なぜニューヨークは米国最大の都市なのか?

と題した論文を2005年12月のNY連銀のEconomic Policy ReviewにEdward Glaeserが書いているMostly Economics経由;原題は「Urban Colossus: Why Is New York America’s Largest City?」)。

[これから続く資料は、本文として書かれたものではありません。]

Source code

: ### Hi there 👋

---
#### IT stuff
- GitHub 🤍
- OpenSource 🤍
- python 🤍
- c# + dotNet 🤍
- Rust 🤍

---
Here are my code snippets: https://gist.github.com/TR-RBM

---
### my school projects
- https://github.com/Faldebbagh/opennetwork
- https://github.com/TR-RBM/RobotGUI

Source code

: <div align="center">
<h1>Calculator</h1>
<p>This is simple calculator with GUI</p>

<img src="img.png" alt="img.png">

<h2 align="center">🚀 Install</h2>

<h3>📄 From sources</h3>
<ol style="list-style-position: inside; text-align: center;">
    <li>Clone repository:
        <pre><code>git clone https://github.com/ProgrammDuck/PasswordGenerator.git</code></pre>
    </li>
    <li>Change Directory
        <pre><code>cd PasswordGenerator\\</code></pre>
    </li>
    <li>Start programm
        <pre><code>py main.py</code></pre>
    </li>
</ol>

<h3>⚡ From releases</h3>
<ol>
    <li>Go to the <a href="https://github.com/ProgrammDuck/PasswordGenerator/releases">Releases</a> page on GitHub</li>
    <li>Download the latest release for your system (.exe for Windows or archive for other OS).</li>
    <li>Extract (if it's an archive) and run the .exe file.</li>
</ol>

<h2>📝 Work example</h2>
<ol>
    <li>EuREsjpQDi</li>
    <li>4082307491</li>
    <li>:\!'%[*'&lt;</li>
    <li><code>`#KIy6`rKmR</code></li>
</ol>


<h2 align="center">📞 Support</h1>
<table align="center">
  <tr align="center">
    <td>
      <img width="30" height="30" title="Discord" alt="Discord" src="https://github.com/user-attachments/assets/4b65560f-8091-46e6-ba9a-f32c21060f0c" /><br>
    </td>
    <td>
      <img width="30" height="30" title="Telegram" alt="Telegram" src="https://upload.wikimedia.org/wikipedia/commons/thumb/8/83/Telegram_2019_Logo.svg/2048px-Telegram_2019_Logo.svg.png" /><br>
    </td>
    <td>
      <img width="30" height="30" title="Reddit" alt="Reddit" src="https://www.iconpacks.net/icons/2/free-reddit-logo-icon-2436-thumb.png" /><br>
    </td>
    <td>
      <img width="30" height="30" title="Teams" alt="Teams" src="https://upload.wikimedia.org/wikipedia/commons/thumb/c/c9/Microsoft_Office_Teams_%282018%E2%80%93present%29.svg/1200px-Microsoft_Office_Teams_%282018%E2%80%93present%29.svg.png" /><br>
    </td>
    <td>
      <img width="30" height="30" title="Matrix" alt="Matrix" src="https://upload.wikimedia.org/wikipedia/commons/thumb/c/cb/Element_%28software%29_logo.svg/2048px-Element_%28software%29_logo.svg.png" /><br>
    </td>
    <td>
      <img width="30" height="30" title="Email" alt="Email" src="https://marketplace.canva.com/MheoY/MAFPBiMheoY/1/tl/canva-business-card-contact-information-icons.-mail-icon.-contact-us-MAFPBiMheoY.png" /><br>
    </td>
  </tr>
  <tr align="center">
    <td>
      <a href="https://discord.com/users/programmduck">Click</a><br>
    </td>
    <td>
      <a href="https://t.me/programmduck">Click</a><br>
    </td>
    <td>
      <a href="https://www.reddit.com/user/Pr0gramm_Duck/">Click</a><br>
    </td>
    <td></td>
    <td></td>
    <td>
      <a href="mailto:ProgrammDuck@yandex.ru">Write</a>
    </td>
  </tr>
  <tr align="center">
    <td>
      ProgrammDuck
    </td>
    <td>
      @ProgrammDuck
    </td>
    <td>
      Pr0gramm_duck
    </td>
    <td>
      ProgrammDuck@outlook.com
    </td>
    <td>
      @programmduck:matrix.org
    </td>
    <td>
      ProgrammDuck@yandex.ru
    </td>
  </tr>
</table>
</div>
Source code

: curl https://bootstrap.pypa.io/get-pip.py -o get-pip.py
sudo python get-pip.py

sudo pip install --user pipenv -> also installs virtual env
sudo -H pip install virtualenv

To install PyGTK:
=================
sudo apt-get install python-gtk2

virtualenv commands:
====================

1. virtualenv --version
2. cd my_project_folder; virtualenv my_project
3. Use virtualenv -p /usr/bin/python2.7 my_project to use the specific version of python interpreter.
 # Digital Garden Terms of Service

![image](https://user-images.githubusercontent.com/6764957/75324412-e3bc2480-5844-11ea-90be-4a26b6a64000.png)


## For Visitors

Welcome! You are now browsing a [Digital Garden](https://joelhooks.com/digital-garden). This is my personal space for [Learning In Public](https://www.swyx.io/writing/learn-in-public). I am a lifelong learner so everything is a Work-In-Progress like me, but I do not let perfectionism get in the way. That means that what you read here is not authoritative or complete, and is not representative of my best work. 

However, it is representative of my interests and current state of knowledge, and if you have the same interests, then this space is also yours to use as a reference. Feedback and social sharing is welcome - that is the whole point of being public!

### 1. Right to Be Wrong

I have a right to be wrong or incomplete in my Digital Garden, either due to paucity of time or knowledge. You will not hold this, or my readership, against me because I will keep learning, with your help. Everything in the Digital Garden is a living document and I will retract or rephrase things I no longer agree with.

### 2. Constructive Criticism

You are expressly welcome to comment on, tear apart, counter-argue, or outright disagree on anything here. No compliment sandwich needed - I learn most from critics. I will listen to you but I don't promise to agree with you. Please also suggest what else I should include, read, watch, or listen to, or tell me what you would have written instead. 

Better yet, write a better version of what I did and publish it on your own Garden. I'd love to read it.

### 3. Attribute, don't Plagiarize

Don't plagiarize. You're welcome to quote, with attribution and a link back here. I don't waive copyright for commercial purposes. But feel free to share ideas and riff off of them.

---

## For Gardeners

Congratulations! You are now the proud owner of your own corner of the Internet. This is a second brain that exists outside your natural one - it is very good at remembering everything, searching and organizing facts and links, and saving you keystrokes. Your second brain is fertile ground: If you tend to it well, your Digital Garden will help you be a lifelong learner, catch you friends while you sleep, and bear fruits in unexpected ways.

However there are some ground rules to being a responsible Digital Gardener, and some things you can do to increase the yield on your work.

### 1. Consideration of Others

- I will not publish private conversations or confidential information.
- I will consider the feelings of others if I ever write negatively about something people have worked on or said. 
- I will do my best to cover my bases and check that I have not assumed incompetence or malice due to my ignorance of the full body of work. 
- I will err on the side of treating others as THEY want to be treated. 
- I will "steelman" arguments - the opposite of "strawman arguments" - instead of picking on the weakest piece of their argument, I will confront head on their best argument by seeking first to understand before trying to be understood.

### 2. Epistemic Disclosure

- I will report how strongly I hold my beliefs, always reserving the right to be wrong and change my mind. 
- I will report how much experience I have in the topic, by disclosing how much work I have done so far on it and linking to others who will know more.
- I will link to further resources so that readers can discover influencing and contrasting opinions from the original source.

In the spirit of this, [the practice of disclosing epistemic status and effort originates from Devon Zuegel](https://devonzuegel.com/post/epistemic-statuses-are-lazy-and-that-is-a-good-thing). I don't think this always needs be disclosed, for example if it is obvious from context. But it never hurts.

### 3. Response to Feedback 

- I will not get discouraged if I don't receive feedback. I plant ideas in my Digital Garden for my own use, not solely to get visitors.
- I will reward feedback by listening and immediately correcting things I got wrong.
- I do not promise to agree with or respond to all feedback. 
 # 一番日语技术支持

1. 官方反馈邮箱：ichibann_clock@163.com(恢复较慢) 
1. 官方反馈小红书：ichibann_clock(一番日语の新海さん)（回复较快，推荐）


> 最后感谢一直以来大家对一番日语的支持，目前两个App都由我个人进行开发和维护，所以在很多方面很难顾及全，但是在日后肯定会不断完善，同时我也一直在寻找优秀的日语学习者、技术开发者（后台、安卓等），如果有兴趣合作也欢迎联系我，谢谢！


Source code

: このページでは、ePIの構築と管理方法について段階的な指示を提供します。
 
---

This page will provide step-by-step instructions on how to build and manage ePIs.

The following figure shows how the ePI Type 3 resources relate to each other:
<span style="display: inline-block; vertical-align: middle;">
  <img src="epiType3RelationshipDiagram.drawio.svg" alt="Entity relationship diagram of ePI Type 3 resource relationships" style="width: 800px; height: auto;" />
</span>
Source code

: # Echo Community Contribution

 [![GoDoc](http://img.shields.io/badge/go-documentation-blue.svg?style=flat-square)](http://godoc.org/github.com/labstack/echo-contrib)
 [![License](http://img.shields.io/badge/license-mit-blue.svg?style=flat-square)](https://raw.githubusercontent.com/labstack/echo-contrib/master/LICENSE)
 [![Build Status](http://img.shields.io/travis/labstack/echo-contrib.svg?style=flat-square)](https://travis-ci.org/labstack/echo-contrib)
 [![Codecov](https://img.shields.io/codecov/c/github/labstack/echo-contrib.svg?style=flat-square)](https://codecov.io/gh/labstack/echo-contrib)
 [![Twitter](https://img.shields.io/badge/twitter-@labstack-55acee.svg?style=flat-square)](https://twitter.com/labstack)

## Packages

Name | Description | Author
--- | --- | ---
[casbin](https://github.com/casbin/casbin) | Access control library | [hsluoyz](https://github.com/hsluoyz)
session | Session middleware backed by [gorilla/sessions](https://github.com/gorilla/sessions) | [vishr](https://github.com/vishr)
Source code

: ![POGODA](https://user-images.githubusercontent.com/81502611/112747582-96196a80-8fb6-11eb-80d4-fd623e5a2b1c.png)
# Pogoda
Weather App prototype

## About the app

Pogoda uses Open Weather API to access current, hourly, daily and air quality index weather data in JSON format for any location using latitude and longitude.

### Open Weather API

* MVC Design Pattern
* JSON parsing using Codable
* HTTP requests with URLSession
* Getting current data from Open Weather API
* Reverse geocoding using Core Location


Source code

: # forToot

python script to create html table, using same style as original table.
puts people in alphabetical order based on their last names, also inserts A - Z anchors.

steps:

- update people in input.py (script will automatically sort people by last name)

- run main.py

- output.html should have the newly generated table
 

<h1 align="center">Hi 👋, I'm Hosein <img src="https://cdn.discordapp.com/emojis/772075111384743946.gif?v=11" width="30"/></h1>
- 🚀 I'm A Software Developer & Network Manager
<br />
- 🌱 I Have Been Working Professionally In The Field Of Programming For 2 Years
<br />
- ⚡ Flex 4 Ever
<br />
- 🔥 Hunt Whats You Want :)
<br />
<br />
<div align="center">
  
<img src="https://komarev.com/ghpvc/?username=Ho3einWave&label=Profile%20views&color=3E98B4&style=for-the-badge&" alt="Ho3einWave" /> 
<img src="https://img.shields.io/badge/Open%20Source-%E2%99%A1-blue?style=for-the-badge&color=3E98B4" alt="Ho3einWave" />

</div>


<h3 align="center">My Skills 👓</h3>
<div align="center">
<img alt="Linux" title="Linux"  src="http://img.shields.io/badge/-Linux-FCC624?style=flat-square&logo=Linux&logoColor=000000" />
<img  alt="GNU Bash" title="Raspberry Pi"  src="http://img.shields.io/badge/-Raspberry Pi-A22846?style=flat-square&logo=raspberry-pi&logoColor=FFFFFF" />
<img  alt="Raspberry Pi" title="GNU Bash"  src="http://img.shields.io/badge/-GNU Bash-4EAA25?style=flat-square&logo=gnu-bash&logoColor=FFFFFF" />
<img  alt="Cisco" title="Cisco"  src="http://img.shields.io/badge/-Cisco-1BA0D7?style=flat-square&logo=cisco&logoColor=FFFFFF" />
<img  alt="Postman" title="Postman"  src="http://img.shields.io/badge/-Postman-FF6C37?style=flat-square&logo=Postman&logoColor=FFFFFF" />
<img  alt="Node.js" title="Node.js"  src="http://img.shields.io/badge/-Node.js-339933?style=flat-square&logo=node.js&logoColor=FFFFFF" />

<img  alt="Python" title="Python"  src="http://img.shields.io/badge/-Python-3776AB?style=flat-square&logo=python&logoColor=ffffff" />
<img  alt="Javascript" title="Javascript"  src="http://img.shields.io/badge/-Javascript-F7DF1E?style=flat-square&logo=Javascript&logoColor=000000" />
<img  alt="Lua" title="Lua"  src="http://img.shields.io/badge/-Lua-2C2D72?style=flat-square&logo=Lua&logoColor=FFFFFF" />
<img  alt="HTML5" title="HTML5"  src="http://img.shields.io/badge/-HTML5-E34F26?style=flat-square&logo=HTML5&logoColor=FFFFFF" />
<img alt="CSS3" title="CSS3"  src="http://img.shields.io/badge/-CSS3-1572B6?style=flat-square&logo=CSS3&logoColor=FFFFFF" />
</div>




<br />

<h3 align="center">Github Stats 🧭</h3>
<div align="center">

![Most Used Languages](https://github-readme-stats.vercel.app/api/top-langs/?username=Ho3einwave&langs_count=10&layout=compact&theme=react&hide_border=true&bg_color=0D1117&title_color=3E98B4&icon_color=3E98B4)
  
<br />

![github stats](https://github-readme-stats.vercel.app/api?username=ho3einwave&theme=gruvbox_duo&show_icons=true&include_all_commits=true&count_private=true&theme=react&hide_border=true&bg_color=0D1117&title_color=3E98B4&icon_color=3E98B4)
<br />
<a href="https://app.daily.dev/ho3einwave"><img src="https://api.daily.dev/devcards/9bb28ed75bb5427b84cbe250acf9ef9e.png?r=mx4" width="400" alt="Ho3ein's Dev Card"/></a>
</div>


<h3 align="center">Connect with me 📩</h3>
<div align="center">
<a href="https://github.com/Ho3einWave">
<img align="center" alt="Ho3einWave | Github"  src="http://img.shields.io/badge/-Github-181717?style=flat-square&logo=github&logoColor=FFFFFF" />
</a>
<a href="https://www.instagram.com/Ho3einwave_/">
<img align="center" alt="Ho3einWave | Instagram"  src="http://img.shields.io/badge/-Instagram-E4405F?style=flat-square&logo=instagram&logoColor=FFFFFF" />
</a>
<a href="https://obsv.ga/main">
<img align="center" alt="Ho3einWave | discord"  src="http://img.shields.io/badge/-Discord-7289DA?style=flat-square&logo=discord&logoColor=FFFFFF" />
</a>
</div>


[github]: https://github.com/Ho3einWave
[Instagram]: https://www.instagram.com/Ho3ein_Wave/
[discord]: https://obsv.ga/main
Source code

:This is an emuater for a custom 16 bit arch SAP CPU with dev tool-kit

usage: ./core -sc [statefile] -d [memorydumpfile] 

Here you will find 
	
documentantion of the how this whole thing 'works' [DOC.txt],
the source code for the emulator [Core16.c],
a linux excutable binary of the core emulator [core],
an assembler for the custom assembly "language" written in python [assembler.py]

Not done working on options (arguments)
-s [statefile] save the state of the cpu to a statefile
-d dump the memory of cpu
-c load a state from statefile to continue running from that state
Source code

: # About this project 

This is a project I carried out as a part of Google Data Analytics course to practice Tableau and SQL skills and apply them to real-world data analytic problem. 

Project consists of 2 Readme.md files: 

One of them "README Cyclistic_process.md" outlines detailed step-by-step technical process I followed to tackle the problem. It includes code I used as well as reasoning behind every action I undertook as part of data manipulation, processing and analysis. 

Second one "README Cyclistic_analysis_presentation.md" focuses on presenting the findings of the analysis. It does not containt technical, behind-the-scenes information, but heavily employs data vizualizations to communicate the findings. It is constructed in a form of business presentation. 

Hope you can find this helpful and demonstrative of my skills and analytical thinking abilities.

その結論部では、200年間も全米第一の都市であり続けたニューヨークの経済史から、4つの教訓を引き出している。

  1. 地理的決定論
    • ニューヨークについては、最大の港湾を持っていたことが発展を運命付けた。その点では地理的決定論にも一理ある。
  2. 輸送コストの重要性
    • ニューヨークの港湾都市としての発展には輸送コストの問題が寄与した。移民受け入れの中心地および製糖業の中心地となったことについても同様。
  3. 地域特化の経済
    • 輸送コストの低下によってそれに基づく集積効果が衰えた後も、関連産業同士が近くに位置することの有利さに基づく集積効果が働いた。
  4. 情報の重要性
    • 出版業がニューヨークに集まったのは、そこで英国から輸入される最新の本をいち早く読むことができたからであった。製糖業や衣料品業が一次製品の製造場所ではなくニューヨークに集まったのも、情報の入手に関する有利さのためという側面があった。金融業は、いち早く最新のニュースを入手できるというニューヨークの恩恵を200年に亘り受け続けた。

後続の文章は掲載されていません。